The task - Output a character-exact copy of the data, images removed.
[[ Data for review, beginning ]]
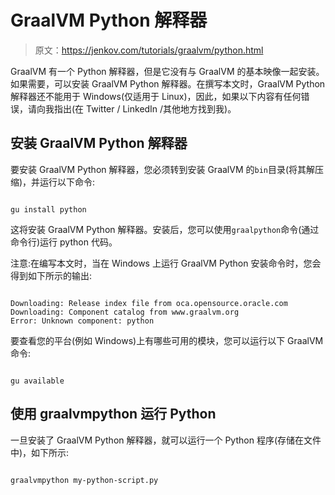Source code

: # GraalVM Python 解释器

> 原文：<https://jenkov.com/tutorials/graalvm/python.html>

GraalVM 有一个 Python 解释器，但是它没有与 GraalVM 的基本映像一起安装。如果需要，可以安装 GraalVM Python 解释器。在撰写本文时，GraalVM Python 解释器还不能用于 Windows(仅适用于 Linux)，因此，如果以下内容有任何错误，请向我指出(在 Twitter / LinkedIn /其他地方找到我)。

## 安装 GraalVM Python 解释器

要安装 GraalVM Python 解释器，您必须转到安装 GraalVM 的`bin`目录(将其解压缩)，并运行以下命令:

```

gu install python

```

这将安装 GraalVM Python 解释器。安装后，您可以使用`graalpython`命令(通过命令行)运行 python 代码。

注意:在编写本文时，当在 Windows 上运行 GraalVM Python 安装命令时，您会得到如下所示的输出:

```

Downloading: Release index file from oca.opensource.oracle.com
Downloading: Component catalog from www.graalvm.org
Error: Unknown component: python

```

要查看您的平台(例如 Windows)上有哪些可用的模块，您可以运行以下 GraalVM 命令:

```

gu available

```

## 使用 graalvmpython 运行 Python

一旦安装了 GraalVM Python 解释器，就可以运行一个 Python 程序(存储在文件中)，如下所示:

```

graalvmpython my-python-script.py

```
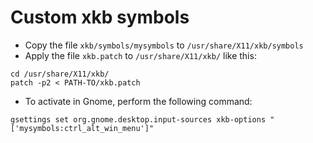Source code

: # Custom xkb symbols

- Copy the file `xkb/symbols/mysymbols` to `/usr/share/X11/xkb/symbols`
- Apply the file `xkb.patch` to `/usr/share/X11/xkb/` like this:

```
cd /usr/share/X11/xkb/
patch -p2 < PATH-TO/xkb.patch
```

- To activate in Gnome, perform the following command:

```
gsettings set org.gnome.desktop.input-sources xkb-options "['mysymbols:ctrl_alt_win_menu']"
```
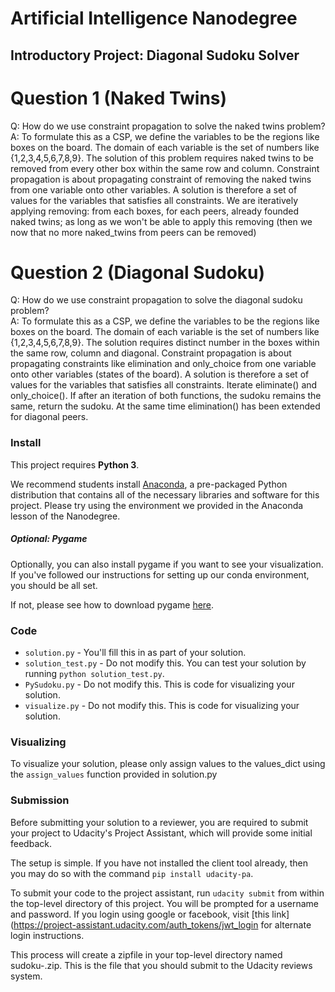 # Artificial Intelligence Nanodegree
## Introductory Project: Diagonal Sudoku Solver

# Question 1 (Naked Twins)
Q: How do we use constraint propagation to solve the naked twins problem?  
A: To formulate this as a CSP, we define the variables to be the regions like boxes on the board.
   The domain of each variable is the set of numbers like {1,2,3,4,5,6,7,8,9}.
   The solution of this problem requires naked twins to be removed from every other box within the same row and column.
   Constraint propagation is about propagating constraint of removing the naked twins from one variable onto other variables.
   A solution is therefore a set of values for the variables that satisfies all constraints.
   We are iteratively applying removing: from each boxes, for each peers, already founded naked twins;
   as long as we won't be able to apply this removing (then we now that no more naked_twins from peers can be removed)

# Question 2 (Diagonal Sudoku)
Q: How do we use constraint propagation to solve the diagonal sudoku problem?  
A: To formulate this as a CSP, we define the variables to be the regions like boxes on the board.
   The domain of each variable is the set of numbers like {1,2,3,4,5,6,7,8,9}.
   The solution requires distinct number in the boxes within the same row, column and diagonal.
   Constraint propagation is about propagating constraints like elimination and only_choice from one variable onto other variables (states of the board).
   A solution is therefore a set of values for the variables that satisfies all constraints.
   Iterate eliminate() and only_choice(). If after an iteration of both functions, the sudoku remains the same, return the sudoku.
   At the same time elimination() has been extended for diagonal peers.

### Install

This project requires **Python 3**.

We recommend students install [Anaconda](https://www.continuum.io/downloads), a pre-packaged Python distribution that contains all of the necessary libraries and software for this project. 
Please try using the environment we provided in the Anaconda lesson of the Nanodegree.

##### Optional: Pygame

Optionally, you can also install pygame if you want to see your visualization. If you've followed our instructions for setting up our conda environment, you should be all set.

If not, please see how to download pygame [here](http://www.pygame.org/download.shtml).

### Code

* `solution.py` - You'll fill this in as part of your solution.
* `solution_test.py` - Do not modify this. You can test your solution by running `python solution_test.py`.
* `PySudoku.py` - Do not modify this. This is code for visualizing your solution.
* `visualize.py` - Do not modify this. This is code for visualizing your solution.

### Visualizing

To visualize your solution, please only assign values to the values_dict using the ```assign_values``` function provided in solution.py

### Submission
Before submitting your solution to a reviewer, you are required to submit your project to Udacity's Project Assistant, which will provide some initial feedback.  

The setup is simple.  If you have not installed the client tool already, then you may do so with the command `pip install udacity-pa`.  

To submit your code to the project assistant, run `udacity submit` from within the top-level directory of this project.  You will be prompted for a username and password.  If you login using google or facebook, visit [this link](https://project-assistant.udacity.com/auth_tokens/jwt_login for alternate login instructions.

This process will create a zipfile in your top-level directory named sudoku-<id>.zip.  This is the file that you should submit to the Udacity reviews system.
[[ Data for review, end ]]
Exercise answer -
Source code

: # GraalVM Python 解释器

> 原文：<https://jenkov.com/tutorials/graalvm/python.html>

GraalVM 有一个 Python 解释器，但是它没有与 GraalVM 的基本映像一起安装。如果需要，可以安装 GraalVM Python 解释器。在撰写本文时，GraalVM Python 解释器还不能用于 Windows(仅适用于 Linux)，因此，如果以下内容有任何错误，请向我指出(在 Twitter / LinkedIn /其他地方找到我)。

## 安装 GraalVM Python 解释器

要安装 GraalVM Python 解释器，您必须转到安装 GraalVM 的`bin`目录(将其解压缩)，并运行以下命令:

```

gu install python

```

这将安装 GraalVM Python 解释器。安装后，您可以使用`graalpython`命令(通过命令行)运行 python 代码。

注意:在编写本文时，当在 Windows 上运行 GraalVM Python 安装命令时，您会得到如下所示的输出:

```

Downloading: Release index file from oca.opensource.oracle.com
Downloading: Component catalog from www.graalvm.org
Error: Unknown component: python

```

要查看您的平台(例如 Windows)上有哪些可用的模块，您可以运行以下 GraalVM 命令:

```

gu available

```

## 使用 graalvmpython 运行 Python

一旦安装了 GraalVM Python 解释器，就可以运行一个 Python 程序(存储在文件中)，如下所示:

```

graalvmpython my-python-script.py

```
Source code

: # Custom xkb symbols

- Copy the file `xkb/symbols/mysymbols` to `/usr/share/X11/xkb/symbols`
- Apply the file `xkb.patch` to `/usr/share/X11/xkb/` like this:

```
cd /usr/share/X11/xkb/
patch -p2 < PATH-TO/xkb.patch
```

- To activate in Gnome, perform the following command:

```
gsettings set org.gnome.desktop.input-sources xkb-options "['mysymbols:ctrl_alt_win_menu']"
```
 # Artificial Intelligence Nanodegree
## Introductory Project: Diagonal Sudoku Solver

# Question 1 (Naked Twins)
Q: How do we use constraint propagation to solve the naked twins problem?  
A: To formulate this as a CSP, we define the variables to be the regions like boxes on the board.
   The domain of each variable is the set of numbers like {1,2,3,4,5,6,7,8,9}.
   The solution of this problem requires naked twins to be removed from every other box within the same row and column.
   Constraint propagation is about propagating constraint of removing the naked twins from one variable onto other variables.
   A solution is therefore a set of values for the variables that satisfies all constraints.
   We are iteratively applying removing: from each boxes, for each peers, already founded naked twins;
   as long as we won't be able to apply this removing (then we now that no more naked_twins from peers can be removed)

# Question 2 (Diagonal Sudoku)
Q: How do we use constraint propagation to solve the diagonal sudoku problem?  
A: To formulate this as a CSP, we define the variables to be the regions like boxes on the board.
   The domain of each variable is the set of numbers like {1,2,3,4,5,6,7,8,9}.
   The solution requires distinct number in the boxes within the same row, column and diagonal.
   Constraint propagation is about propagating constraints like elimination and only_choice from one variable onto other variables (states of the board).
   A solution is therefore a set of values for the variables that satisfies all constraints.
   Iterate eliminate() and only_choice(). If after an iteration of both functions, the sudoku remains the same, return the sudoku.
   At the same time elimination() has been extended for diagonal peers.

### Install

This project requires **Python 3**.

We recommend students install [Anaconda](https://www.continuum.io/downloads), a pre-packaged Python distribution that contains all of the necessary libraries and software for this project. 
Please try using the environment we provided in the Anaconda lesson of the Nanodegree.

##### Optional: Pygame

Optionally, you can also install pygame if you want to see your visualization. If you've followed our instructions for setting up our conda environment, you should be all set.

If not, please see how to download pygame [here](http://www.pygame.org/download.shtml).

### Code

* `solution.py` - You'll fill this in as part of your solution.
* `solution_test.py` - Do not modify this. You can test your solution by running `python solution_test.py`.
* `PySudoku.py` - Do not modify this. This is code for visualizing your solution.
* `visualize.py` - Do not modify this. This is code for visualizing your solution.

### Visualizing

To visualize your solution, please only assign values to the values_dict using the ```assign_values``` function provided in solution.py

### Submission
Before submitting your solution to a reviewer, you are required to submit your project to Udacity's Project Assistant, which will provide some initial feedback.  

The setup is simple.  If you have not installed the client tool already, then you may do so with the command `pip install udacity-pa`.  

To submit your code to the project assistant, run `udacity submit` from within the top-level directory of this project.  You will be prompted for a username and password.  If you login using google or facebook, visit [this link](https://project-assistant.udacity.com/auth_tokens/jwt_login for alternate login instructions.

This process will create a zipfile in your top-level directory named sudoku-<id>.zip.  This is the file that you should submit to the Udacity reviews system.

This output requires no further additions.